Stored items:
============================================================

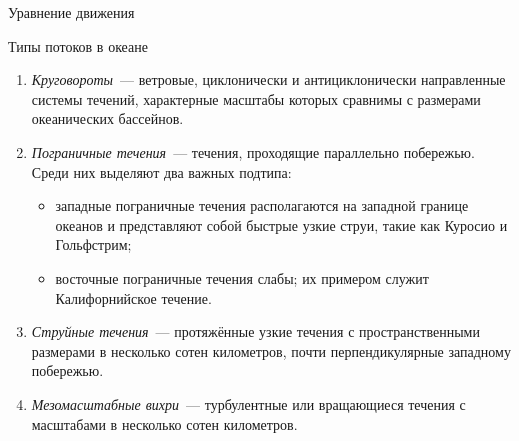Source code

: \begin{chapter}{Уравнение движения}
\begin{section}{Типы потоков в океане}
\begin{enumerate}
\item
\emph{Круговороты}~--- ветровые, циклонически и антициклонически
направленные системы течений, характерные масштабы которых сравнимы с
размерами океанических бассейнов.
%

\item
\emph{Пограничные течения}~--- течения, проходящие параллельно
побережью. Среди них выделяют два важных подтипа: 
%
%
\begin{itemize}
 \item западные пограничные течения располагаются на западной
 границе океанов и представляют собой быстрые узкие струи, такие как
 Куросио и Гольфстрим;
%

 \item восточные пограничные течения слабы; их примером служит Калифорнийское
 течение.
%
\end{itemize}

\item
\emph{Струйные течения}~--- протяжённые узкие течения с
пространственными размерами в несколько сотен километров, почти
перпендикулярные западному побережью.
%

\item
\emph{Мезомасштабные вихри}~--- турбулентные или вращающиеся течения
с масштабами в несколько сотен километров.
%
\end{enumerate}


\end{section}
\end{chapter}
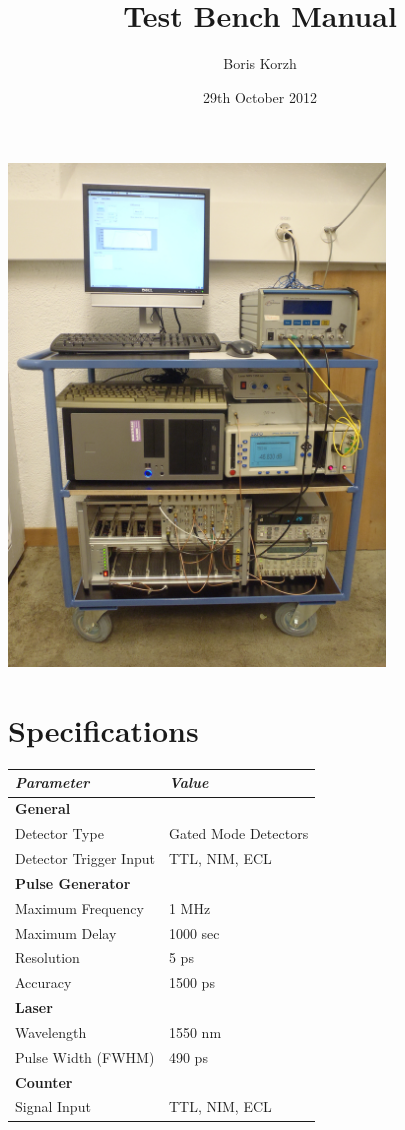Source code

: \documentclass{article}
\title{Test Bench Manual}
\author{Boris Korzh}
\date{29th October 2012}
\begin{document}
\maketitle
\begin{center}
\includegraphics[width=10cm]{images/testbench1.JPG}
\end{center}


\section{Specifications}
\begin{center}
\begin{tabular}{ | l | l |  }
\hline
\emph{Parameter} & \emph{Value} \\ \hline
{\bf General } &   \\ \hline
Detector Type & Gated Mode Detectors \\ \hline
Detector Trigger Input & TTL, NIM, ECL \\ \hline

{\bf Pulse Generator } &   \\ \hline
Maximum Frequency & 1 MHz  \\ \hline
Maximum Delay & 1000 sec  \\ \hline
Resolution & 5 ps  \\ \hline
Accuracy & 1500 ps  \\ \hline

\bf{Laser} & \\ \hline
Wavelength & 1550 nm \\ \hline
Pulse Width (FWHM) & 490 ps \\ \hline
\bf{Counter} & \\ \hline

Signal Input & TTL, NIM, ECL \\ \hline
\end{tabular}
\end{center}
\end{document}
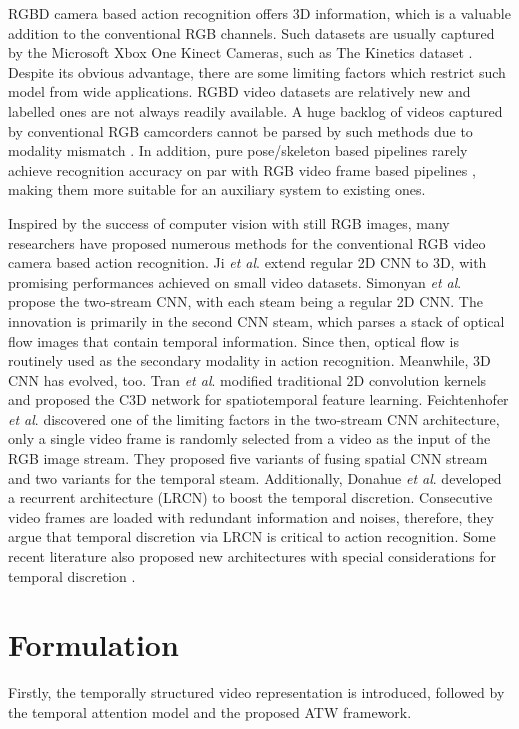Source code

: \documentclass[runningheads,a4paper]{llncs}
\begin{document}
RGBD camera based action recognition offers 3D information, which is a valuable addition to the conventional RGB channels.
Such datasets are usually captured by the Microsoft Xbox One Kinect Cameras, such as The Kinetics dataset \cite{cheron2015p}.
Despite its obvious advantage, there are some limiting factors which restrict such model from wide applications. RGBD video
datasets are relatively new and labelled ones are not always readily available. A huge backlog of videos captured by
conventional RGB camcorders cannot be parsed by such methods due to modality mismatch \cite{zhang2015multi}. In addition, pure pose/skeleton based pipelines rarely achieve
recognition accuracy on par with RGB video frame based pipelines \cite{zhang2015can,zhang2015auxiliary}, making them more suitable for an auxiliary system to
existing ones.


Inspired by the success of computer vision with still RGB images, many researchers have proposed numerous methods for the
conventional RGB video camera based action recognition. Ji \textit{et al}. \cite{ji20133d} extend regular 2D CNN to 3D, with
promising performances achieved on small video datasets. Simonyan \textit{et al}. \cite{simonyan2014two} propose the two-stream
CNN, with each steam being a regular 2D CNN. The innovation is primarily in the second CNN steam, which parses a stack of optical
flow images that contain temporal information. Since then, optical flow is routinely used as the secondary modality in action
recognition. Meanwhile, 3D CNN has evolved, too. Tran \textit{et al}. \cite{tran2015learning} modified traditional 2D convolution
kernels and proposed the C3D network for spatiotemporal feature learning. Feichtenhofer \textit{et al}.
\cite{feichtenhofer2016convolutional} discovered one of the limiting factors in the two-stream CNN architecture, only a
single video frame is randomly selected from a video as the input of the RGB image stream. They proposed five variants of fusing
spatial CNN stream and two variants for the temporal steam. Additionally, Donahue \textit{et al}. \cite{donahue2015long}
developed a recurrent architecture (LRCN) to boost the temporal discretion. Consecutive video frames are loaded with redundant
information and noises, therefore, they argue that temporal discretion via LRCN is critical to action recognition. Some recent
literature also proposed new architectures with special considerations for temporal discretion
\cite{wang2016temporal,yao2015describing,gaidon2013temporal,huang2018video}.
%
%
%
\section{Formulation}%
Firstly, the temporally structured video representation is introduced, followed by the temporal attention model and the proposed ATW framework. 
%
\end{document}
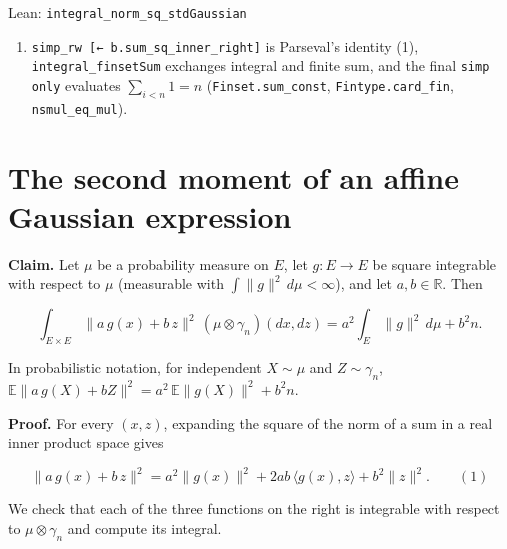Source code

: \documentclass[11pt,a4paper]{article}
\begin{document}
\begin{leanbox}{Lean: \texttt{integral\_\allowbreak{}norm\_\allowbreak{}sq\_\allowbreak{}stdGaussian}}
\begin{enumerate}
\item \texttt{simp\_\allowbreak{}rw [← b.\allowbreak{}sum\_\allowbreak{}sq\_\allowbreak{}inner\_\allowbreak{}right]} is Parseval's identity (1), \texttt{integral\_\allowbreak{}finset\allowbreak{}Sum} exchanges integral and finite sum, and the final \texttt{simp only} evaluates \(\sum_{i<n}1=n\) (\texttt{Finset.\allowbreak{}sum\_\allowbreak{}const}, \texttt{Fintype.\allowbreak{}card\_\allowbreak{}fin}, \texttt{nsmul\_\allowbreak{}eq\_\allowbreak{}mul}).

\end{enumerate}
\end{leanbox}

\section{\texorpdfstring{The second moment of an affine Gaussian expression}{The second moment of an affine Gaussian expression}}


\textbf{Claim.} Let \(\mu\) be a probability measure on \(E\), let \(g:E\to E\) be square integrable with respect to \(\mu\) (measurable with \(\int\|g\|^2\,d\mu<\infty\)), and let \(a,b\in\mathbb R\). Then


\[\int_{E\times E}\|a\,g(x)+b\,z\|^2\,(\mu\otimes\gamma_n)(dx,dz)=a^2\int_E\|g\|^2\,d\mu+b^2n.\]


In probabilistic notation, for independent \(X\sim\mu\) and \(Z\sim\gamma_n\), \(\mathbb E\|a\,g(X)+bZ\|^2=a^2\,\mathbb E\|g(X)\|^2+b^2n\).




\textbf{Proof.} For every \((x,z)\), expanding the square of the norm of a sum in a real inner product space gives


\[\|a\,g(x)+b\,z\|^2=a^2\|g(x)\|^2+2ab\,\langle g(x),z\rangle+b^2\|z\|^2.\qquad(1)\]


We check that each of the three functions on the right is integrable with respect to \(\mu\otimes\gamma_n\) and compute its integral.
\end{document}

============================================================

§ **WORK TASK**
Set down each of the records precisely, leaving any pictures behind.

§ **OUTPUT BELOW**
Source code

: \begin{chapter}{Уравнение движения}
\begin{section}{Типы потоков в океане}
\begin{enumerate}
\item
\emph{Круговороты}~--- ветровые, циклонически и антициклонически
направленные системы течений, характерные масштабы которых сравнимы с
размерами океанических бассейнов.
%

\item
\emph{Пограничные течения}~--- течения, проходящие параллельно
побережью. Среди них выделяют два важных подтипа: 
%
%
\begin{itemize}
 \item западные пограничные течения располагаются на западной
 границе океанов и представляют собой быстрые узкие струи, такие как
 Куросио и Гольфстрим;
%

 \item восточные пограничные течения слабы; их примером служит Калифорнийское
 течение.
%
\end{itemize}

\item
\emph{Струйные течения}~--- протяжённые узкие течения с
пространственными размерами в несколько сотен километров, почти
перпендикулярные западному побережью.
%

\item
\emph{Мезомасштабные вихри}~--- турбулентные или вращающиеся течения
с масштабами в несколько сотен километров.
%
\end{enumerate}


\end{section}
\end{chapter}
Source code

: \documentclass{article}
\title{Test Bench Manual}
\author{Boris Korzh}
\date{29th October 2012}
\begin{document}
\maketitle
\begin{center}
\includegraphics[width=10cm]{images/testbench1.JPG}
\end{center}


\section{Specifications}
\begin{center}
\begin{tabular}{ | l | l |  }
\hline
\emph{Parameter} & \emph{Value} \\ \hline
{\bf General } &   \\ \hline
Detector Type & Gated Mode Detectors \\ \hline
Detector Trigger Input & TTL, NIM, ECL \\ \hline

{\bf Pulse Generator } &   \\ \hline
Maximum Frequency & 1 MHz  \\ \hline
Maximum Delay & 1000 sec  \\ \hline
Resolution & 5 ps  \\ \hline
Accuracy & 1500 ps  \\ \hline

\bf{Laser} & \\ \hline
Wavelength & 1550 nm \\ \hline
Pulse Width (FWHM) & 490 ps \\ \hline
\bf{Counter} & \\ \hline

Signal Input & TTL, NIM, ECL \\ \hline
\end{tabular}
\end{center}
\end{document}
Source code

: \documentclass[runningheads,a4paper]{llncs}
\begin{document}
RGBD camera based action recognition offers 3D information, which is a valuable addition to the conventional RGB channels.
Such datasets are usually captured by the Microsoft Xbox One Kinect Cameras, such as The Kinetics dataset \cite{cheron2015p}.
Despite its obvious advantage, there are some limiting factors which restrict such model from wide applications. RGBD video
datasets are relatively new and labelled ones are not always readily available. A huge backlog of videos captured by
conventional RGB camcorders cannot be parsed by such methods due to modality mismatch \cite{zhang2015multi}. In addition, pure pose/skeleton based pipelines rarely achieve
recognition accuracy on par with RGB video frame based pipelines \cite{zhang2015can,zhang2015auxiliary}, making them more suitable for an auxiliary system to
existing ones.


Inspired by the success of computer vision with still RGB images, many researchers have proposed numerous methods for the
conventional RGB video camera based action recognition. Ji \textit{et al}. \cite{ji20133d} extend regular 2D CNN to 3D, with
promising performances achieved on small video datasets. Simonyan \textit{et al}. \cite{simonyan2014two} propose the two-stream
CNN, with each steam being a regular 2D CNN. The innovation is primarily in the second CNN steam, which parses a stack of optical
flow images that contain temporal information. Since then, optical flow is routinely used as the secondary modality in action
recognition. Meanwhile, 3D CNN has evolved, too. Tran \textit{et al}. \cite{tran2015learning} modified traditional 2D convolution
kernels and proposed the C3D network for spatiotemporal feature learning. Feichtenhofer \textit{et al}.
\cite{feichtenhofer2016convolutional} discovered one of the limiting factors in the two-stream CNN architecture, only a
single video frame is randomly selected from a video as the input of the RGB image stream. They proposed five variants of fusing
spatial CNN stream and two variants for the temporal steam. Additionally, Donahue \textit{et al}. \cite{donahue2015long}
developed a recurrent architecture (LRCN) to boost the temporal discretion. Consecutive video frames are loaded with redundant
information and noises, therefore, they argue that temporal discretion via LRCN is critical to action recognition. Some recent
literature also proposed new architectures with special considerations for temporal discretion
\cite{wang2016temporal,yao2015describing,gaidon2013temporal,huang2018video}.
%
%
%
\section{Formulation}%
Firstly, the temporally structured video representation is introduced, followed by the temporal attention model and the proposed ATW framework. 
%
\end{document}
Source code

: \documentclass[11pt,a4paper]{article}
\begin{document}
\begin{leanbox}{Lean: \texttt{integral\_\allowbreak{}norm\_\allowbreak{}sq\_\allowbreak{}stdGaussian}}
\begin{enumerate}
\item \texttt{simp\_\allowbreak{}rw [← b.\allowbreak{}sum\_\allowbreak{}sq\_\allowbreak{}inner\_\allowbreak{}right]} is Parseval's identity (1), \texttt{integral\_\allowbreak{}finset\allowbreak{}Sum} exchanges integral and finite sum, and the final \texttt{simp only} evaluates \(\sum_{i<n}1=n\) (\texttt{Finset.\allowbreak{}sum\_\allowbreak{}const}, \texttt{Fintype.\allowbreak{}card\_\allowbreak{}fin}, \texttt{nsmul\_\allowbreak{}eq\_\allowbreak{}mul}).

\end{enumerate}
\end{leanbox}

\section{\texorpdfstring{The second moment of an affine Gaussian expression}{The second moment of an affine Gaussian expression}}


\textbf{Claim.} Let \(\mu\) be a probability measure on \(E\), let \(g:E\to E\) be square integrable with respect to \(\mu\) (measurable with \(\int\|g\|^2\,d\mu<\infty\)), and let \(a,b\in\mathbb R\). Then


\[\int_{E\times E}\|a\,g(x)+b\,z\|^2\,(\mu\otimes\gamma_n)(dx,dz)=a^2\int_E\|g\|^2\,d\mu+b^2n.\]


In probabilistic notation, for independent \(X\sim\mu\) and \(Z\sim\gamma_n\), \(\mathbb E\|a\,g(X)+bZ\|^2=a^2\,\mathbb E\|g(X)\|^2+b^2n\).




\textbf{Proof.} For every \((x,z)\), expanding the square of the norm of a sum in a real inner product space gives


\[\|a\,g(x)+b\,z\|^2=a^2\|g(x)\|^2+2ab\,\langle g(x),z\rangle+b^2\|z\|^2.\qquad(1)\]


We check that each of the three functions on the right is integrable with respect to \(\mu\otimes\gamma_n\) and compute its integral.
\end{document}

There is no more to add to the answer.